Dr Hamish Meldrum, chairman of BMA council, said: “We’re in the end stages of the legislative process now and it’s still not too late for parliamentarians to do the right thing. Despite even further amendment, there are still many unaddressed concerns about the high risks this Bill poses to the NHS, and it is clear that it is not fit for purpose. 

“It is time for parliamentarians to put aside party politics, listen to the concerns of almost everyone working in the NHS and withdraw this Bill. We have pledged to work constructively to develop an alternative – one that has the buy-in of NHS workers and one that will improve rather than wreck the NHS.”

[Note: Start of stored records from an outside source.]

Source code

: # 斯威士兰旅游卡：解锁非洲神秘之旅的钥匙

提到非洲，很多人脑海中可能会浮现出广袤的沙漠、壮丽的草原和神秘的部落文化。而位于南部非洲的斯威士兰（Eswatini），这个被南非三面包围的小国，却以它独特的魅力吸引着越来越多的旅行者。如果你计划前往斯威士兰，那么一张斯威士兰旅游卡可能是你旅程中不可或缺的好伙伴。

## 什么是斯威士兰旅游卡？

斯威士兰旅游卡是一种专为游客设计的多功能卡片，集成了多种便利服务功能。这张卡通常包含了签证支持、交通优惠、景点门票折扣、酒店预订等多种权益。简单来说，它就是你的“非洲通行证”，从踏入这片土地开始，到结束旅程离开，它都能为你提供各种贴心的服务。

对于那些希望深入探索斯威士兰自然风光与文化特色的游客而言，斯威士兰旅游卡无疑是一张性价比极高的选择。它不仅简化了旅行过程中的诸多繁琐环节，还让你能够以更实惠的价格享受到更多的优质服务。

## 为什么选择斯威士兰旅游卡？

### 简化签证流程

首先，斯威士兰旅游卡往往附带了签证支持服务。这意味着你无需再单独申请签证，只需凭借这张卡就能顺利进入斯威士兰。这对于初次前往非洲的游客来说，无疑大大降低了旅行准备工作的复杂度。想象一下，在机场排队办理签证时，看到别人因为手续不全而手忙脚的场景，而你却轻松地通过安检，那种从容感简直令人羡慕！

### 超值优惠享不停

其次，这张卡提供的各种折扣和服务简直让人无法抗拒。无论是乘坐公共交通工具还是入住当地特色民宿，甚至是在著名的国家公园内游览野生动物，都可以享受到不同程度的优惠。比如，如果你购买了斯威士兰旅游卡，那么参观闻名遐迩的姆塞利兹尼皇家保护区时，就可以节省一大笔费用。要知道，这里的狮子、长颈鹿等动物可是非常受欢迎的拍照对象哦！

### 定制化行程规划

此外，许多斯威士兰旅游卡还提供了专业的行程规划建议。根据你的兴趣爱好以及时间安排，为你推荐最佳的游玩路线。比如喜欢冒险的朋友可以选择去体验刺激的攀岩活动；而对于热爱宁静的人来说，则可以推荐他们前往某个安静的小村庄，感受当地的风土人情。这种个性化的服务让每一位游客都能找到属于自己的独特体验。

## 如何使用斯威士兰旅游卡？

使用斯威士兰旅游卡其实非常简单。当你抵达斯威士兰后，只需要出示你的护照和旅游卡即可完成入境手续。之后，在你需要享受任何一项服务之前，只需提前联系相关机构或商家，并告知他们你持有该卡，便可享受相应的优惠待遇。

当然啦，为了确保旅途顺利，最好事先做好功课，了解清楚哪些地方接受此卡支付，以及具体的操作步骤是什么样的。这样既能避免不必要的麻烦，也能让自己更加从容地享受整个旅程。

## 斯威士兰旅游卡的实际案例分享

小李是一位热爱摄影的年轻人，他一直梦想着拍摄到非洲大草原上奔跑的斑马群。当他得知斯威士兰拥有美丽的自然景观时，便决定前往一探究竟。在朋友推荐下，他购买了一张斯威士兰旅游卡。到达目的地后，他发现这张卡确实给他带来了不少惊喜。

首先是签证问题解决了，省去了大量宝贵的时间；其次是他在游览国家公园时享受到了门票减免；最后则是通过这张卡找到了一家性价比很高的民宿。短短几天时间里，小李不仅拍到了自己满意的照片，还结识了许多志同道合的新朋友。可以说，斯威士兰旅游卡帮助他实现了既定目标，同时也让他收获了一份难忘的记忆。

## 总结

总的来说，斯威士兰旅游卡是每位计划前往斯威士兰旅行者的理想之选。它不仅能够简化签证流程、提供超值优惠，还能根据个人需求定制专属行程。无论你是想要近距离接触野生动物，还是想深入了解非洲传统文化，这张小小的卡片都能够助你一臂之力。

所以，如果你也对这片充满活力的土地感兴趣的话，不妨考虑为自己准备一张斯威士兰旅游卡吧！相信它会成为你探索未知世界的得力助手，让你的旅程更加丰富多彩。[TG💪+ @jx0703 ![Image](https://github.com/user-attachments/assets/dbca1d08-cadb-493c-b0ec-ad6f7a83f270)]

Dr Peter Carter, chief executive and general secretary of the Royal College of Nursing said nurses did not take the decision to oppose this bill lightly. “They act out of genuine and sincere concerns which have not been addressed,” he said. “If the Bill is withdrawn, the RCN pledges to working constructively on an alternative which will meet the pressing needs without jeopardising the health service of the future.”

Professor Cathy Warwick, chief executive of the Royal College of Midwives, said: “There is still time to save the health service from this wreck of a Bill; I call on parliamentarians of all parties to work with NHS staff to deliver a health service we can all be proud of.”

Phil Gray, chief executive of the Chartered Society of Physiotherapy, said: “This fundamentally flawed piece of legislation will introduce a chaotic system where services are available in one town but not the next, and cash-strapped NHS hospitals put patients who can pay jump ahead of those who can’t.”

“If NHS services are put out of business because private companies take over the work, they will be lost forever. The stakes are that high.”